**LISTED RECORDS**:
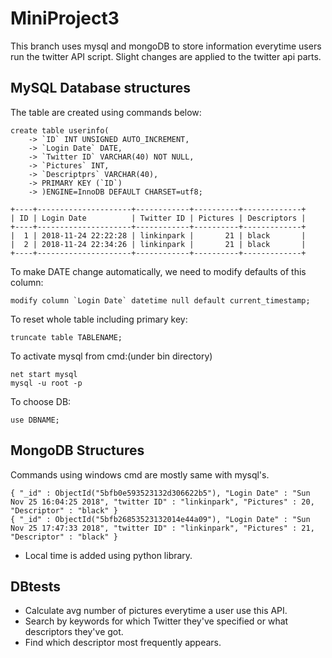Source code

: # MiniProject3
This branch uses mysql and mongoDB to store information everytime users run the twitter API script. Slight changes are applied to the twitter api parts.
## MySQL Database structures
The table are created using commands below:
```
create table userinfo(
    -> `ID` INT UNSIGNED AUTO_INCREMENT,
    -> `Login Date` DATE,
    -> `Twitter ID` VARCHAR(40) NOT NULL,
    -> `Pictures` INT,
    -> `Descriptprs` VARCHAR(40),
    -> PRIMARY KEY (`ID`)
    -> )ENGINE=InnoDB DEFAULT CHARSET=utf8;
```
```
+----+---------------------+------------+----------+-------------+
| ID | Login Date          | Twitter ID | Pictures | Descriptors |
+----+---------------------+------------+----------+-------------+
|  1 | 2018-11-24 22:22:28 | linkinpark |       21 | black       |
|  2 | 2018-11-24 22:34:26 | linkinpark |       21 | black       |
+----+---------------------+------------+----------+-------------+
```
To make DATE change automatically, we need to modify defaults of this column:
```
modify column `Login Date` datetime null default current_timestamp;
```
To reset whole table including primary key:
```
truncate table TABLENAME;
```
To activate mysql from cmd:(under bin directory)
```
net start mysql
mysql -u root -p
```
To choose DB:
```
use DBNAME;
```
## MongoDB Structures
Commands using windows cmd are mostly same with mysql's.
```
{ "_id" : ObjectId("5bfb0e593523132d306622b5"), "Login Date" : "Sun Nov 25 16:04:25 2018", "twitter ID" : "linkinpark", "Pictures" : 20, "Descriptor" : "black" }
{ "_id" : ObjectId("5bfb26853523132014e44a09"), "Login Date" : "Sun Nov 25 17:47:33 2018", "twitter ID" : "linkinpark", "Pictures" : 21, "Descriptor" : "black" }
```
* Local time is added using python library.
## DBtests
* Calculate avg number of pictures everytime a user use this API.
* Search by keywords for which Twitter they've specified or what descriptors they've got.
* Find which descriptor most frequently appears.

**TASK DETAILS**:
Restate the tail of the listing word for word, beginning at the line containing "To activate mysql".

**EXERCISE RESULT**:
To activate mysql from cmd:(under bin directory)
```
net start mysql
mysql -u root -p
```
To choose DB:
```
use DBNAME;
```
## MongoDB Structures
Commands using windows cmd are mostly same with mysql's.
```
{ "_id" : ObjectId("5bfb0e593523132d306622b5"), "Login Date" : "Sun Nov 25 16:04:25 2018", "twitter ID" : "linkinpark", "Pictures" : 20, "Descriptor" : "black" }
{ "_id" : ObjectId("5bfb26853523132014e44a09"), "Login Date" : "Sun Nov 25 17:47:33 2018", "twitter ID" : "linkinpark", "Pictures" : 21, "Descriptor" : "black" }
```
* Local time is added using python library.
## DBtests
* Calculate avg number of pictures everytime a user use this API.
* Search by keywords for which Twitter they've specified or what descriptors they've got.
* Find which descriptor most frequently appears.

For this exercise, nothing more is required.